_Work order_
The data follows. Retype every entry exactly.

=== Begin Enclosure ===

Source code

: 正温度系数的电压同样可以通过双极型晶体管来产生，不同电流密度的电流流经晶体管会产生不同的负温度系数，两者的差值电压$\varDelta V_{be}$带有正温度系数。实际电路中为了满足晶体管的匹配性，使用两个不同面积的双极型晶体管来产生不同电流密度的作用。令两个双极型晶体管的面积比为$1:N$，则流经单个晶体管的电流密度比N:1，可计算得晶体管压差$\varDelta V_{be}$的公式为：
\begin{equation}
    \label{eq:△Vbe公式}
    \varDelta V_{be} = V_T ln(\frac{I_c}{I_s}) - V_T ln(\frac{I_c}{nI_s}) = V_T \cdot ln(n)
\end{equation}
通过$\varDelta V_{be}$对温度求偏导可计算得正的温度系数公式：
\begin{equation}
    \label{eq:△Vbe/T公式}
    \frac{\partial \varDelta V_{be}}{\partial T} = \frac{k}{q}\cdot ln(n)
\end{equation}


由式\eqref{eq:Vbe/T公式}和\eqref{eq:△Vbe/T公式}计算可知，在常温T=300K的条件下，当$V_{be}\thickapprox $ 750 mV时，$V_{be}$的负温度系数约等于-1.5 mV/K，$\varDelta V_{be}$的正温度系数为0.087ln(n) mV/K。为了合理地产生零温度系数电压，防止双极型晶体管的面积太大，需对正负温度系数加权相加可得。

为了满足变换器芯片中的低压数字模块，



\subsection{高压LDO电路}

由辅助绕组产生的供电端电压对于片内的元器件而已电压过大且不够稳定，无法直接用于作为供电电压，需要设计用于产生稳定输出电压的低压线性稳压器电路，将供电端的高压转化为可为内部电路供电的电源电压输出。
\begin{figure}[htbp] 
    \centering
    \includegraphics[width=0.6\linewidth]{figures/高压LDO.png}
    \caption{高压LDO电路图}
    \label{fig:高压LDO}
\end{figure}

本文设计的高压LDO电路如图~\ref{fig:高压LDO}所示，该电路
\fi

=== End Enclosure ===

_Solution to this problem_
Source code

: 正温度系数的电压同样可以通过双极型晶体管来产生，不同电流密度的电流流经晶体管会产生不同的负温度系数，两者的差值电压$\varDelta V_{be}$带有正温度系数。实际电路中为了满足晶体管的匹配性，使用两个不同面积的双极型晶体管来产生不同电流密度的作用。令两个双极型晶体管的面积比为$1:N$，则流经单个晶体管的电流密度比N:1，可计算得晶体管压差$\varDelta V_{be}$的公式为：
\begin{equation}
    \label{eq:△Vbe公式}
    \varDelta V_{be} = V_T ln(\frac{I_c}{I_s}) - V_T ln(\frac{I_c}{nI_s}) = V_T \cdot ln(n)
\end{equation}
通过$\varDelta V_{be}$对温度求偏导可计算得正的温度系数公式：
\begin{equation}
    \label{eq:△Vbe/T公式}
    \frac{\partial \varDelta V_{be}}{\partial T} = \frac{k}{q}\cdot ln(n)
\end{equation}


由式\eqref{eq:Vbe/T公式}和\eqref{eq:△Vbe/T公式}计算可知，在常温T=300K的条件下，当$V_{be}\thickapprox $ 750 mV时，$V_{be}$的负温度系数约等于-1.5 mV/K，$\varDelta V_{be}$的正温度系数为0.087ln(n) mV/K。为了合理地产生零温度系数电压，防止双极型晶体管的面积太大，需对正负温度系数加权相加可得。

为了满足变换器芯片中的低压数字模块，



\subsection{高压LDO电路}

由辅助绕组产生的供电端电压对于片内的元器件而已电压过大且不够稳定，无法直接用于作为供电电压，需要设计用于产生稳定输出电压的低压线性稳压器电路，将供电端的高压转化为可为内部电路供电的电源电压输出。
\begin{figure}[htbp] 
    \centering
    \includegraphics[width=0.6\linewidth]{figures/高压LDO.png}
    \caption{高压LDO电路图}
    \label{fig:高压LDO}
\end{figure}

本文设计的高压LDO电路如图~\ref{fig:高压LDO}所示，该电路
\fi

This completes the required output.